(The data begins)

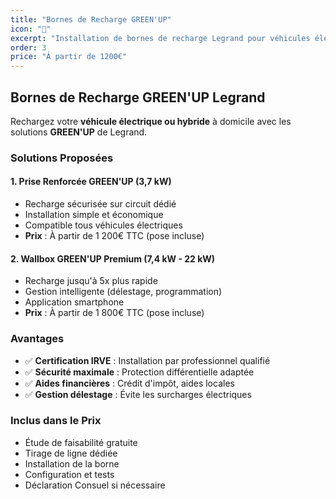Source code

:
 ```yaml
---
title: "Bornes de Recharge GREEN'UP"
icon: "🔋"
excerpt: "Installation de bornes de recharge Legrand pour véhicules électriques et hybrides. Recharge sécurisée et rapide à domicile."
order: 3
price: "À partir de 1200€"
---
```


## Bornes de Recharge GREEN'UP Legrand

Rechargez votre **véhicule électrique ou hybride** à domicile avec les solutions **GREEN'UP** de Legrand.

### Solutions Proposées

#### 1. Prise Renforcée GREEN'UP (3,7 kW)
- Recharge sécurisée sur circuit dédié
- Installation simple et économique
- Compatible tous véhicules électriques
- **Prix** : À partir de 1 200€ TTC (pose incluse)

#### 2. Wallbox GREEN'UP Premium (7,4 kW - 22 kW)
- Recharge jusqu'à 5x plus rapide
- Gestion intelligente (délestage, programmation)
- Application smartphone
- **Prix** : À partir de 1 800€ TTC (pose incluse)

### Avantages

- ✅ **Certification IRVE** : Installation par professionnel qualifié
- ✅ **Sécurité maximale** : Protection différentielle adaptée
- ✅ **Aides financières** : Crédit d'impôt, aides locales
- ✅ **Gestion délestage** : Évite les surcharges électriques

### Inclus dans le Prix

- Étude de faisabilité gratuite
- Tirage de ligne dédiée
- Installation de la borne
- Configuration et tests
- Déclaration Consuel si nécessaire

(The data ends)

Find "- Installation simple et économique" in the material above; set down exactly the line holding it and every line after it, through the last, and no others.

- Installation simple et économique
- Compatible tous véhicules électriques
- **Prix** : À partir de 1 200€ TTC (pose incluse)

#### 2. Wallbox GREEN'UP Premium (7,4 kW - 22 kW)
- Recharge jusqu'à 5x plus rapide
- Gestion intelligente (délestage, programmation)
- Application smartphone
- **Prix** : À partir de 1 800€ TTC (pose incluse)

### Avantages

- ✅ **Certification IRVE** : Installation par professionnel qualifié
- ✅ **Sécurité maximale** : Protection différentielle adaptée
- ✅ **Aides financières** : Crédit d'impôt, aides locales
- ✅ **Gestion délestage** : Évite les surcharges électriques

### Inclus dans le Prix

- Étude de faisabilité gratuite
- Tirage de ligne dédiée
- Installation de la borne
- Configuration et tests
- Déclaration Consuel si nécessaire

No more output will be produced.